>>

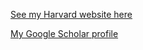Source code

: 
[See my Harvard website here](https://healthpolicy.fas.harvard.edu/people/joseph-hnath)

[My Google Scholar profile](https://scholar.google.com/citations?user=dmZfJ-0AAAAJ&hl=en)
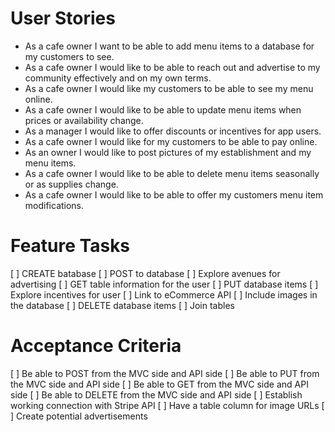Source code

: # User Stories
- As a cafe owner I want to be able to add menu items to a database for my customers to see.
- As a cafe owner I would like to be able to reach out and advertise to my community effectively and on my own terms.
- As a cafe owner I would like my customers to be able to see my menu online.
- As a cafe owner I would like to be able to update menu items when prices or availability change.
- As a manager I would like to offer discounts or incentives for app users.
- As a cafe owner I would like for my customers to be able to pay online.
- As an owner I would like to post pictures of my establishment and my menu items.
- As a cafe owner I would like to be able to delete menu items seasonally or as supplies change.
- As a cafe owner I would like to be able to offer my customers menu item modifications.

# Feature Tasks
[ ] CREATE batabase
[ ] POST to database
[ ] Explore avenues for advertising
[ ] GET table information for the user
[ ] PUT database items
[ ] Explore incentives for user
[ ] Link to eCommerce API
[ ] Include images in the database
[ ] DELETE database items
[ ] Join tables

# Acceptance Criteria
[ ] Be able to POST from the MVC side and API side
[ ] Be able to PUT from the MVC side and API side
[ ] Be able to GET from the MVC side and API side
[ ] Be able to DELETE from the MVC side and API side
[ ] Establish working connection with Stripe API
[ ] Have a table column for image URLs
[ ] Create potential advertisements
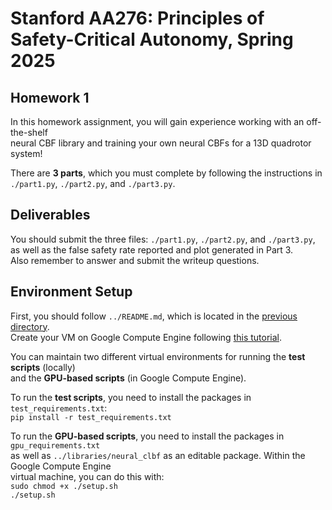 # Stanford AA276: Principles of Safety-Critical Autonomy, Spring 2025

## Homework 1

In this homework assignment, you will gain experience working with an off-the-shelf<br>
neural CBF library and training your own neural CBFs for a 13D quadrotor system!

There are **3 parts**, which you must complete by following the instructions in<br>
`./part1.py`, `./part2.py`, and `./part3.py`.

## Deliverables
You should submit the three files: `./part1.py`, `./part2.py`, and `./part3.py`,<br>
as well as the false safety rate reported and plot generated in Part 3.<br>
Also remember to answer and submit the writeup questions.

## Environment Setup

First, you should follow `../README.md`, which is located in the [previous directory](..).<br>
Create your VM on Google Compute Engine following [this tutorial](https://docs.google.com/document/d/1btNdbHUv_ErEz2ccBMA5xL8scMc3octeCv9BheKb0wQ/edit?usp=sharing).

You can maintain two different virtual environments for running the **test scripts** (locally)<br>
and the **GPU-based scripts** (in Google Compute Engine).

To run the **test scripts**, you need to install the packages in `test_requirements.txt`:<br>
`pip install -r test_requirements.txt`

To run the **GPU-based scripts**, you need to install the packages in `gpu_requirements.txt`<br>
as well as `../libraries/neural_clbf` as an editable package. Within the Google Compute Engine<br>
virtual machine, you can do this with:<br>
`sudo chmod +x ./setup.sh`<br>
`./setup.sh`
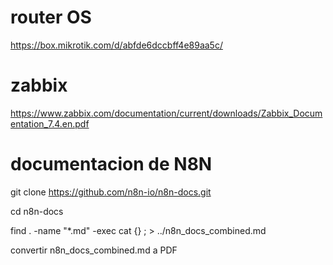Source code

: # router OS
https://box.mikrotik.com/d/abfde6dccbff4e89aa5c/

# zabbix
https://www.zabbix.com/documentation/current/downloads/Zabbix_Documentation_7.4.en.pdf

# documentacion de N8N
git clone https://github.com/n8n-io/n8n-docs.git

cd n8n-docs

find . -name "*.md" -exec cat {} \; > ../n8n_docs_combined.md

convertir n8n_docs_combined.md a PDF
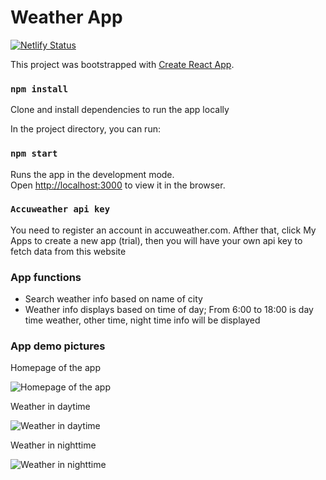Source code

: # Weather App
[![Netlify Status](https://api.netlify.com/api/v1/badges/46e1f0c1-6c05-44a5-aed9-3edfea13092d/deploy-status)](https://app.netlify.com/sites/weather-app-hangnguyen/deploys)

This project was bootstrapped with [Create React App](https://github.com/facebook/create-react-app).

### `npm install`

Clone and install dependencies to run the app locally

In the project directory, you can run:

### `npm start`

Runs the app in the development mode.\
Open [http://localhost:3000](http://localhost:3000) to view it in the browser.

### `Accuweather api key`

You need to register an account in accuweather.com. Afther that, click My Apps to create a new app (trial), then you will have your own api key to fetch data from this website

### App functions

- Search weather info based on name of city
- Weather info displays based on time of day; From 6:00 to 18:00 is day time weather, other time, night time info will be displayed

### App demo pictures

Homepage of the app

![Homepage of the app](https://i.ibb.co/Ttd6hPW/first-Sight.jpg)


Weather in daytime

![Weather in daytime](https://i.ibb.co/bNdN1PS/responsive.jpg)

Weather in nighttime

![Weather in nighttime](https://i.ibb.co/gJp3TS9/Night-Time.jpg)
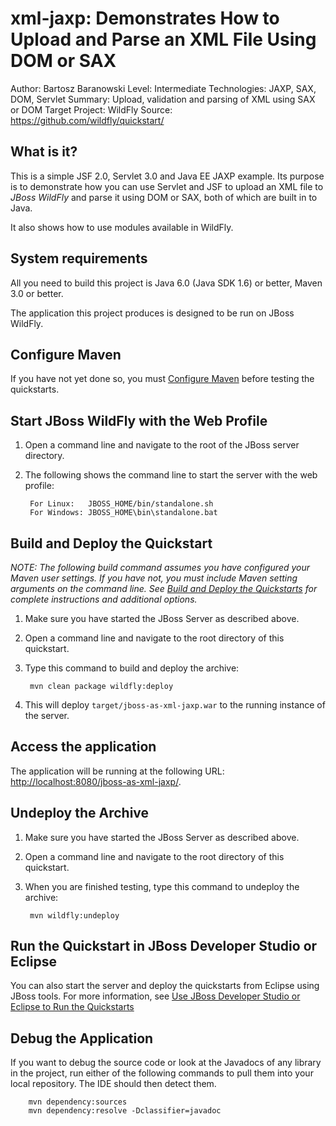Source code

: xml-jaxp: Demonstrates How to Upload and Parse an XML File Using DOM or SAX
========================
Author: Bartosz Baranowski
Level: Intermediate
Technologies: JAXP, SAX, DOM, Servlet
Summary: Upload, validation and parsing of XML using SAX or DOM
Target Project: WildFly
Source: <https://github.com/wildfly/quickstart/>

What is it?
-----------

This is a simple JSF 2.0, Servlet 3.0 and Java EE JAXP example. Its purpose is to demonstrate how you can use Servlet and JSF to upload an XML file to *JBoss WildFly* and parse it using DOM or SAX, both of which are built in to Java.

It also shows how to use modules available in WildFly.
 
System requirements
-------------------

All you need to build this project is Java 6.0 (Java SDK 1.6) or better, Maven 3.0 or better.

The application this project produces is designed to be run on JBoss WildFly.

 
Configure Maven
---------------

If you have not yet done so, you must [Configure Maven](../README.md#mavenconfiguration) before testing the quickstarts.


Start JBoss WildFly with the Web Profile
-------------------------

1. Open a command line and navigate to the root of the JBoss server directory.
2. The following shows the command line to start the server with the web profile:

        For Linux:   JBOSS_HOME/bin/standalone.sh
        For Windows: JBOSS_HOME\bin\standalone.bat

 
Build and Deploy the Quickstart
-------------------------

_NOTE: The following build command assumes you have configured your Maven user settings. If you have not, you must include Maven setting arguments on the command line. See [Build and Deploy the Quickstarts](../README.md#buildanddeploy) for complete instructions and additional options._

1. Make sure you have started the JBoss Server as described above.
2. Open a command line and navigate to the root directory of this quickstart.
3. Type this command to build and deploy the archive:

        mvn clean package wildfly:deploy

4. This will deploy `target/jboss-as-xml-jaxp.war` to the running instance of the server.


Access the application 
---------------------

The application will be running at the following URL: <http://localhost:8080/jboss-as-xml-jaxp/>.


Undeploy the Archive
--------------------

1. Make sure you have started the JBoss Server as described above.
2. Open a command line and navigate to the root directory of this quickstart.
3. When you are finished testing, type this command to undeploy the archive:

        mvn wildfly:undeploy


Run the Quickstart in JBoss Developer Studio or Eclipse
-------------------------------------
You can also start the server and deploy the quickstarts from Eclipse using JBoss tools. For more information, see [Use JBoss Developer Studio or Eclipse to Run the Quickstarts](../README.md#useeclipse) 


Debug the Application
------------------------------------

If you want to debug the source code or look at the Javadocs of any library in the project, run either of the following commands to pull them into your local repository. The IDE should then detect them.


        mvn dependency:sources
        mvn dependency:resolve -Dclassifier=javadoc
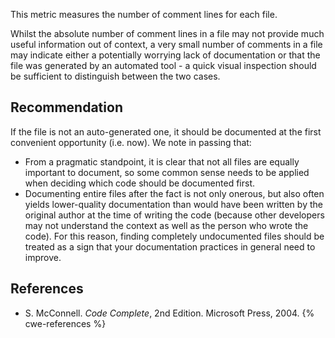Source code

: This metric measures the number of comment lines for each file.

Whilst the absolute number of comment lines in a file may not provide much useful information out of context, a very small number of comments in a file may indicate either a potentially worrying lack of documentation or that the file was generated by an automated tool - a quick visual inspection should be sufficient to distinguish between the two cases.


## Recommendation
If the file is not an auto-generated one, it should be documented at the first convenient opportunity (i.e. now). We note in passing that:

* From a pragmatic standpoint, it is clear that not all files are equally important to document, so some common sense needs to be applied when deciding which code should be documented first.
* Documenting entire files after the fact is not only onerous, but also often yields lower-quality documentation than would have been written by the original author at the time of writing the code (because other developers may not understand the context as well as the person who wrote the code). For this reason, finding completely undocumented files should be treated as a sign that your documentation practices in general need to improve.

## References
* S. McConnell. *Code Complete*, 2nd Edition. Microsoft Press, 2004.
{% cwe-references %}
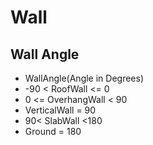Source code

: # Wall


## Wall Angle

- WallAngle(Angle in Degrees)
- -90 < RoofWall <= 0
- 0 <= OverhangWall < 90
- VerticalWall = 90
- 90< SlabWall <180
- Ground = 180
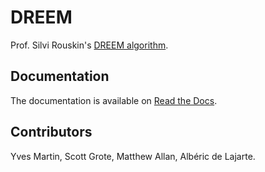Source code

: # DREEM

Prof. Silvi Rouskin's [DREEM algorithm](https://www.ncbi.nlm.nih.gov/pmc/articles/PMC7310298/).

## Documentation

The documentation is available on [Read the Docs](https://dreem.readthedocs.io/en/latest).

## Contributors

Yves Martin, Scott Grote, Matthew Allan, Albéric de Lajarte.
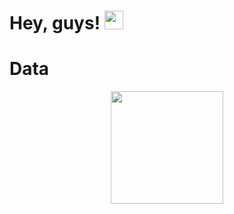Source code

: # Hey, guys! <img src="https://raw.githubusercontent.com/MartinHeinz/MartinHeinz/master/wave.gif" width="30px">

<!--START_SECTION:waka-->
<!--END_SECTION:waka-->

# Data
<p align="center">
  <img height="180em" src="https://github-readme-stats.vercel.app/api?username=jgfpedra&show_icons=true&hide_border=true&&count_private=true&include_all_commits=true" />
</p>
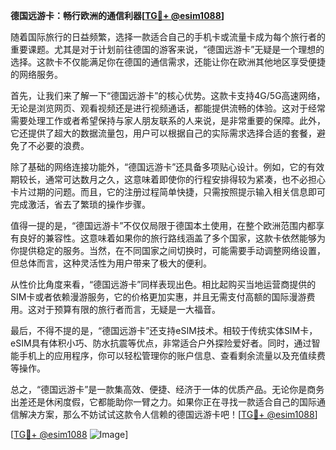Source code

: **德国远游卡：畅行欧洲的通信利器[[TG💪+ @esim1088](https://t.me/s/esim1088)]**

随着国际旅行的日益频繁，选择一款适合自己的手机卡或流量卡成为每个旅行者的重要课题。尤其是对于计划前往德国的游客来说，“德国远游卡”无疑是一个理想的选择。这款卡不仅能满足你在德国的通信需求，还能让你在欧洲其他地区享受便捷的网络服务。

首先，让我们来了解一下“德国远游卡”的核心优势。这款卡支持4G/5G高速网络，无论是浏览网页、观看视频还是进行视频通话，都能提供流畅的体验。这对于经常需要处理工作或者希望保持与家人朋友联系的人来说，是非常重要的保障。此外，它还提供了超大的数据流量包，用户可以根据自己的实际需求选择合适的套餐，避免了不必要的浪费。

除了基础的网络连接功能外，“德国远游卡”还具备多项贴心设计。例如，它的有效期较长，通常可达数月之久，这意味着即使你的行程安排得较为紧凑，也不必担心卡片过期的问题。而且，它的注册过程简单快捷，只需按照提示输入相关信息即可完成激活，省去了繁琐的操作步骤。

值得一提的是，“德国远游卡”不仅仅局限于德国本土使用，在整个欧洲范围内都享有良好的兼容性。这意味着如果你的旅行路线涵盖了多个国家，这款卡依然能够为你提供稳定的服务。当然，在不同国家之间切换时，可能需要手动调整网络设置，但总体而言，这种灵活性为用户带来了极大的便利。

从性价比角度来看，“德国远游卡”同样表现出色。相比起购买当地运营商提供的SIM卡或者依赖漫游服务，它的价格更加实惠，并且无需支付高额的国际漫游费用。这对于预算有限的旅行者而言，无疑是一大福音。

最后，不得不提的是，“德国远游卡”还支持eSIM技术。相较于传统实体SIM卡，eSIM具有体积小巧、防水抗震等优点，非常适合户外探险爱好者。同时，通过智能手机上的应用程序，你可以轻松管理你的账户信息、查看剩余流量以及充值续费等操作。

总之，“德国远游卡”是一款集高效、便捷、经济于一体的优质产品。无论你是商务出差还是休闲度假，它都能助你一臂之力。如果你正在寻找一款适合自己的国际通信解决方案，那么不妨试试这款令人信赖的德国远游卡吧！[[TG💪+ @esim1088](https://t.me/s/esim1088)]

[[TG💪+ @esim1088](https://t.me/s/esim1088) ![Image](https://i.postimg.cc/4NQfJmqS/Snipaste-2025-05-13-00-14-12.png)]
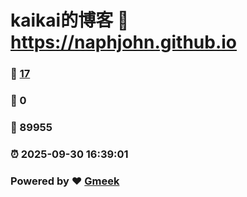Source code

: # kaikai的博客 :link: https://naphjohn.github.io 
### :page_facing_up: [17](https://naphjohn.github.io/tag.html) 
### :speech_balloon: 0 
### :hibiscus: 89955 
### :alarm_clock: 2025-09-30 16:39:01 
### Powered by :heart: [Gmeek](https://github.com/Meekdai/Gmeek)
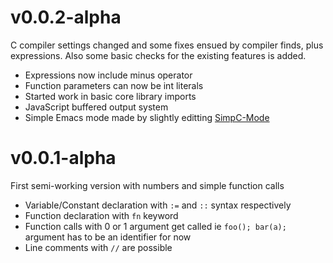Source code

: # v0.0.2-alpha

C compiler settings changed and some fixes ensued by compiler finds, plus expressions.
Also some basic checks for the existing features is added.

- Expressions now include minus operator
- Function parameters can now be int literals
- Started work in basic core library imports
- JavaScript buffered output system
- Simple Emacs mode made by slightly editting [SimpC-Mode](https://github.com/rexim/simpc-mode)

# v0.0.1-alpha

First semi-working version with numbers and simple function calls

- Variable/Constant declaration with `:=` and `::` syntax respectively
- Function declaration with `fn` keyword
- Function calls with 0 or 1 argument get called ie `foo(); bar(a);` argument has to be an identifier for now
- Line comments with `//` are possible


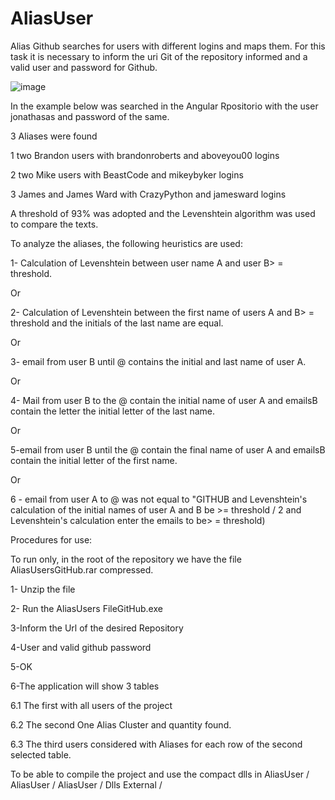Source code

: # AliasUser

Alias Github searches for users with different logins and maps them. For this task it is necessary to inform the uri Git of the repository informed and a valid user and password for Github.

![image](https://user-images.githubusercontent.com/31331474/29950471-62ee7bc4-8e92-11e7-9338-9146df5a04d3.png)

In the example below was searched in the Angular Rpositorio with the user jonathasas and password of the same.

3 Aliases were found

1 two Brandon users with brandonroberts and aboveyou00 logins

2 two Mike users with BeastCode and mikeybyker logins

3 James and James Ward with CrazyPython and jamesward logins

A threshold of 93% was adopted and the Levenshtein algorithm was used to compare the texts.

To analyze the aliases, the following heuristics are used:

1- Calculation of Levenshtein between user name A and user B> = threshold.

Or

2- Calculation of Levenshtein between the first name of users A and B> = threshold and the initials of the last name are equal.

Or

3- email from user B until @ contains the initial and last name of user A.

Or

4- Mail from user B to the @ contain the initial name of user A and emailsB contain the letter the initial letter of the last name.

Or

5-email from user B until the @ contain the final name of user A and emailsB contain the initial letter of the first name.

Or

6 - email from user A to @ was not equal to "GITHUB and Levenshtein's calculation of the initial names of user A and B be >= threshold / 2 and Levenshtein's calculation enter the emails to be> = threshold)


Procedures for use:

To run only, in the root of the repository we have the file AliasUsersGitHub.rar compressed.

1- Unzip the file

2- Run the AliasUsers FileGitHub.exe

3-Inform the Url of the desired Repository

4-User and valid github password

5-OK

6-The application will show 3 tables

  6.1 The first with all users of the project
  
  6.2 The second One Alias Cluster and quantity found.
  
  6.3 The third users considered with Aliases for each row of the second selected table.
  
  
To be able to compile the project and use the compact dlls in AliasUser / AliasUser / AliasUser / Dlls External /
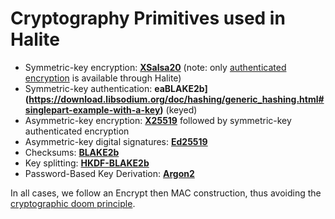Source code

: # Cryptography Primitives used in Halite

* Symmetric-key encryption: [**XSalsa20**](https://paragonie.com/book/pecl-libsodium/read/08-advanced.md#crypto-stream) (note: only [authenticated encryption](https://tonyarcieri.com/all-the-crypto-code-youve-ever-written-is-probably-broken) is available through Halite)
* Symmetric-key authentication: **eaBLAKE2b](https://download.libsodium.org/doc/hashing/generic_hashing.html#singlepart-example-with-a-key)** (keyed)
* Asymmetric-key encryption: [**X25519**](https://paragonie.com/book/pecl-libsodium/read/08-advanced.md#crypto-scalarmult) followed by symmetric-key authenticated encryption
* Asymmetric-key digital signatures: [**Ed25519**](https://paragonie.com/book/pecl-libsodium/read/05-publickey-crypto.md#crypto-sign)
* Checksums: [**BLAKE2b**](https://paragonie.com/book/pecl-libsodium/read/06-hashing.md#crypto-generichash)
* Key splitting: [**HKDF-BLAKE2b**](Classes/Util.md)
* Password-Based Key Derivation: [**Argon2**](https://paragonie.com/book/pecl-libsodium/read/07-password-hashing.md#crypto-pwhash-str)

In all cases, we follow an Encrypt then MAC construction, thus avoiding the [cryptographic doom principle](http://www.thoughtcrime.org/blog/the-cryptographic-doom-principle).
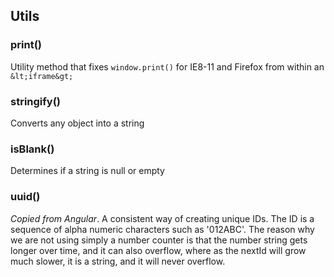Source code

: ## Utils

### print()

Utility method that fixes `window.print()` for IE8-11 and Firefox from within an `&lt;iframe&gt;`

### stringify()

Converts any object into a string

### isBlank()

Determines if a string is null or empty

### uuid()

_Copied from Angular_.  A consistent way of creating unique IDs. The ID is a sequence of alpha numeric characters such as '012ABC'. The reason why we are not using simply a number counter is that the number string gets longer over time, and it can also overflow, where as the nextId will grow much slower, it is a string, and it will never overflow.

<<

EXERCISE DESCRIPTION →
For the data above, set down exactly the lines from the line with "1- Calculation of" to the line with "available through Halite)", both included, leaving pictures out.

YOUR RESPONSE →
1- Calculation of Levenshtein between user name A and user B> = threshold.

Or

2- Calculation of Levenshtein between the first name of users A and B> = threshold and the initials of the last name are equal.

Or

3- email from user B until @ contains the initial and last name of user A.

Or

4- Mail from user B to the @ contain the initial name of user A and emailsB contain the letter the initial letter of the last name.

Or

5-email from user B until the @ contain the final name of user A and emailsB contain the initial letter of the first name.

Or

6 - email from user A to @ was not equal to "GITHUB and Levenshtein's calculation of the initial names of user A and B be >= threshold / 2 and Levenshtein's calculation enter the emails to be> = threshold)


Procedures for use:

To run only, in the root of the repository we have the file AliasUsersGitHub.rar compressed.

1- Unzip the file

2- Run the AliasUsers FileGitHub.exe

3-Inform the Url of the desired Repository

4-User and valid github password

5-OK

6-The application will show 3 tables

  6.1 The first with all users of the project
  
  6.2 The second One Alias Cluster and quantity found.
  
  6.3 The third users considered with Aliases for each row of the second selected table.
  
  
To be able to compile the project and use the compact dlls in AliasUser / AliasUser / AliasUser / Dlls External /
Source code

: # Cryptography Primitives used in Halite

* Symmetric-key encryption: [**XSalsa20**](https://paragonie.com/book/pecl-libsodium/read/08-advanced.md#crypto-stream) (note: only [authenticated encryption](https://tonyarcieri.com/all-the-crypto-code-youve-ever-written-is-probably-broken) is available through Halite)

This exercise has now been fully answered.